Stored items
====================

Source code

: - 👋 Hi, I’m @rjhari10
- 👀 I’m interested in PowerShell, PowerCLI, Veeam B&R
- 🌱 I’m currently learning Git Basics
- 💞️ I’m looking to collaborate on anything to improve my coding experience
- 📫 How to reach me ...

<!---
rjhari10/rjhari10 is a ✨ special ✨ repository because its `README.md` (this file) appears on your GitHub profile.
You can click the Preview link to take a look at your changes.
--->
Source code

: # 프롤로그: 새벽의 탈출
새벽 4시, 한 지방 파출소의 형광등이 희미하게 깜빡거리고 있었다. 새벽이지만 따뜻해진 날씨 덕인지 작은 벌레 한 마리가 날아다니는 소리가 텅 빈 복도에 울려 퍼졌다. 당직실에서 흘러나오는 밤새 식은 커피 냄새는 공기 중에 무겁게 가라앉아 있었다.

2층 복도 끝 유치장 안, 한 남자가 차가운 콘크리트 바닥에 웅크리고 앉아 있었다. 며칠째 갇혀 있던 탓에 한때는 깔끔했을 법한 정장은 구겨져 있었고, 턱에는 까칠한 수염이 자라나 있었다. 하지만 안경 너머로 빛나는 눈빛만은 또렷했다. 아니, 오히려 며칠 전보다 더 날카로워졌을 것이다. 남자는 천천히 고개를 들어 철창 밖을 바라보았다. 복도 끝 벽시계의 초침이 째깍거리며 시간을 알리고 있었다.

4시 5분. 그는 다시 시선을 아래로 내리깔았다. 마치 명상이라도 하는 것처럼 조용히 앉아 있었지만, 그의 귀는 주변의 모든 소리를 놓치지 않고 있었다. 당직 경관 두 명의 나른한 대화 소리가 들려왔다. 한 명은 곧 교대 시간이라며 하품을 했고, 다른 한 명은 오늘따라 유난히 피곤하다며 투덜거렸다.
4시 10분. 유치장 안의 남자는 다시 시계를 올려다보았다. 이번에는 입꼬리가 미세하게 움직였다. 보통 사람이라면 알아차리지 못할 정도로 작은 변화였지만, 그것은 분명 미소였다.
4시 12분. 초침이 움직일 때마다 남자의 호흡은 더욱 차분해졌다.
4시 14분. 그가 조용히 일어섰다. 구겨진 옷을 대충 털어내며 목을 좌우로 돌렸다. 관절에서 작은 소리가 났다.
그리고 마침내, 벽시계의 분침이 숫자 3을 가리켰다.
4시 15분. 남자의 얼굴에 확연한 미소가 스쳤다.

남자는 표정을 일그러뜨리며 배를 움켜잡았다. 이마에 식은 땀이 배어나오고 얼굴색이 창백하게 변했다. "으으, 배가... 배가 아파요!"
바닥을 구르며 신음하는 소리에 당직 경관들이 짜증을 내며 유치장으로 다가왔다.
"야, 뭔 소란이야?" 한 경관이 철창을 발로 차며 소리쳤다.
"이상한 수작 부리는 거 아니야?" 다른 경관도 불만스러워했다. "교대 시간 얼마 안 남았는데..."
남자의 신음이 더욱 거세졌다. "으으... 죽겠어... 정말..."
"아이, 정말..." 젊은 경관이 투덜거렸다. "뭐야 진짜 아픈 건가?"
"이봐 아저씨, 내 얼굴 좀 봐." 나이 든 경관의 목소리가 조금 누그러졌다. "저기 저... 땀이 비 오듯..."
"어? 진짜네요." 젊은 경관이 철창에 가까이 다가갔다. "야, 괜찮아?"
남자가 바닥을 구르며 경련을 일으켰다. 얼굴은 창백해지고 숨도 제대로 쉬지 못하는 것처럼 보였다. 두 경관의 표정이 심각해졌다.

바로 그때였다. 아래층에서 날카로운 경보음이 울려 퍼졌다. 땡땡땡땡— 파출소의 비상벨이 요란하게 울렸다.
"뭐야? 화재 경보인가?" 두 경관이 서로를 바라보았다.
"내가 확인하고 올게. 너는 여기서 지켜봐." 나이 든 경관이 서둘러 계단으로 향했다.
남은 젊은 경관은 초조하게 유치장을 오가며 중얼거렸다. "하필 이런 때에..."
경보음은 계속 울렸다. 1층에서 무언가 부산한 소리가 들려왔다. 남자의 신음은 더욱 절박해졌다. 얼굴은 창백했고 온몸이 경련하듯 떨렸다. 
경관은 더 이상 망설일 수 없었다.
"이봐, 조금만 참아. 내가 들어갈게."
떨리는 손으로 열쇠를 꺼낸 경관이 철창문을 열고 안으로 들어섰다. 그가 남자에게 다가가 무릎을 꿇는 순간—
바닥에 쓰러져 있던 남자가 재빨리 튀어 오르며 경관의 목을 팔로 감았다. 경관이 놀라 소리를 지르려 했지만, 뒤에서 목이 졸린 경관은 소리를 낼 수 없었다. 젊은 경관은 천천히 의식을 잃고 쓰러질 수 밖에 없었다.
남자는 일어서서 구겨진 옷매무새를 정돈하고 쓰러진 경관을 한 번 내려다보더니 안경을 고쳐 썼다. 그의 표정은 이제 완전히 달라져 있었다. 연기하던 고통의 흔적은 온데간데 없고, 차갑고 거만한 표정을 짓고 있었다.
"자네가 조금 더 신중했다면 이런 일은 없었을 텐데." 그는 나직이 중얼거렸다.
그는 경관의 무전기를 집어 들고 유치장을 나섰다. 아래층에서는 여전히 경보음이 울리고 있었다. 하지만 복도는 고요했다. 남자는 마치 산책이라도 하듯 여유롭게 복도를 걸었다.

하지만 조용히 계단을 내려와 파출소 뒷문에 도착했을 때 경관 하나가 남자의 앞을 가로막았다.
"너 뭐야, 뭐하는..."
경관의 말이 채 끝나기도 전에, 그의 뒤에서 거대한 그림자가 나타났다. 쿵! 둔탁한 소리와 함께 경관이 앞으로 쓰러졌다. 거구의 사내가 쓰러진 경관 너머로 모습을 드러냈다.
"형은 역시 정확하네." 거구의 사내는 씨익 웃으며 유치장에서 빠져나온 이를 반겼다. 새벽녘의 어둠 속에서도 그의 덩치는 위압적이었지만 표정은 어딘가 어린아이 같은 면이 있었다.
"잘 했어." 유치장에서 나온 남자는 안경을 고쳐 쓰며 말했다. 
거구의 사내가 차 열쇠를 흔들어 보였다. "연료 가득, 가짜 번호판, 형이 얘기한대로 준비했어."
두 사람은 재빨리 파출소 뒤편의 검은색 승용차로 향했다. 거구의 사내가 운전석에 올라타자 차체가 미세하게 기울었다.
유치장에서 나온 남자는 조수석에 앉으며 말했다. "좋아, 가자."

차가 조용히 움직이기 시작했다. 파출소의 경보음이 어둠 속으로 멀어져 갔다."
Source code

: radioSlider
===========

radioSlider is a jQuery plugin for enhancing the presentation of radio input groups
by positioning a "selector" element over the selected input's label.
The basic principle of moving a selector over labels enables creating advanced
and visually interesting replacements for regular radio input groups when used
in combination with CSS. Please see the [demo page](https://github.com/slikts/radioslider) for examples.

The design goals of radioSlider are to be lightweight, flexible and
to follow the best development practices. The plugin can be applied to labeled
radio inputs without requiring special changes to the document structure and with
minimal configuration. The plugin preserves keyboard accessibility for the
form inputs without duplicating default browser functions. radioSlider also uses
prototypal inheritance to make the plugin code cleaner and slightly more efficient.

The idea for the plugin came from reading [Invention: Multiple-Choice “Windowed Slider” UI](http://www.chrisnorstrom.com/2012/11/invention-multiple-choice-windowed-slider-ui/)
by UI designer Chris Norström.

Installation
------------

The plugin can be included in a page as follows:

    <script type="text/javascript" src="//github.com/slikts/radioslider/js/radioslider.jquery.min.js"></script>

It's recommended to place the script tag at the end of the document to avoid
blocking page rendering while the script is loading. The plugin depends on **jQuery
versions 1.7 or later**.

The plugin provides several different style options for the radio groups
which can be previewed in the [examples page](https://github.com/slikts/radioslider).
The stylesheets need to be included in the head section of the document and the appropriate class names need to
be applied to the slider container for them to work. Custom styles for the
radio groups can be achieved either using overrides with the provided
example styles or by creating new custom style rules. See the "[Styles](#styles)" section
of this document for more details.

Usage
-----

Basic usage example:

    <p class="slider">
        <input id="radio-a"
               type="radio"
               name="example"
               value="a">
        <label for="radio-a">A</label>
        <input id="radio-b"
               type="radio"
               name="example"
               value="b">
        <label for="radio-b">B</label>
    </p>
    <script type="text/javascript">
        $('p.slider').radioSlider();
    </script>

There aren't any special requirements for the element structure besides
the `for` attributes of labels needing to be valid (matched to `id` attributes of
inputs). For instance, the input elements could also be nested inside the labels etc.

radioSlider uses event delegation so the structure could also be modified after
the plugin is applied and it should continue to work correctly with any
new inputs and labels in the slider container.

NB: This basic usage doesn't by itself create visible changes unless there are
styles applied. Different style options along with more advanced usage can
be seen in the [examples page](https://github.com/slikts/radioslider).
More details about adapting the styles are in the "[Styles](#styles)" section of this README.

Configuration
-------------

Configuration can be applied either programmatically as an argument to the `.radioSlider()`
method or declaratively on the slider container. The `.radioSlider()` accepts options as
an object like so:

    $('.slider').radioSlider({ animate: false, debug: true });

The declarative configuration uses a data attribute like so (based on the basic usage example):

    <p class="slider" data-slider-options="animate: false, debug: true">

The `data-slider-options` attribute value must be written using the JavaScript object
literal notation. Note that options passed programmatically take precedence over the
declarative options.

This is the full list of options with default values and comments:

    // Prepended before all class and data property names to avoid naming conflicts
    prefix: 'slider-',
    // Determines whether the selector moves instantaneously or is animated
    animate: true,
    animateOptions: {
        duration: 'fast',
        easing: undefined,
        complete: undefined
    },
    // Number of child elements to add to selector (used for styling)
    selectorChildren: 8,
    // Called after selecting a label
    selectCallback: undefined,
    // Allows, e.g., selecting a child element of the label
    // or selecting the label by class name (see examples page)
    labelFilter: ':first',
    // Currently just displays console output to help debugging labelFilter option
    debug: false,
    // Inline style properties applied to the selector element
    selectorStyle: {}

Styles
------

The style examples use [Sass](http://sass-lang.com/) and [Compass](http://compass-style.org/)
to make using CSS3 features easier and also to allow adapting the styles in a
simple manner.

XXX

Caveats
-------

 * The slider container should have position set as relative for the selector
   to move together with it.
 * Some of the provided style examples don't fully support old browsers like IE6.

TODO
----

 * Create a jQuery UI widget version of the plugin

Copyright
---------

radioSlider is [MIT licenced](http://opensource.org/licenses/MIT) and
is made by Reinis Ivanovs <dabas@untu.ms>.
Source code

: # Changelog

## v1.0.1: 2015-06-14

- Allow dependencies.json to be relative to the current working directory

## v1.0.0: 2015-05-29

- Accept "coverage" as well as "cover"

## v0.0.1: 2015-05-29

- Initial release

====================

## What is needed:
How many lines in the data contain "selecting"? Answer with the number alone.

## Result for this task:
3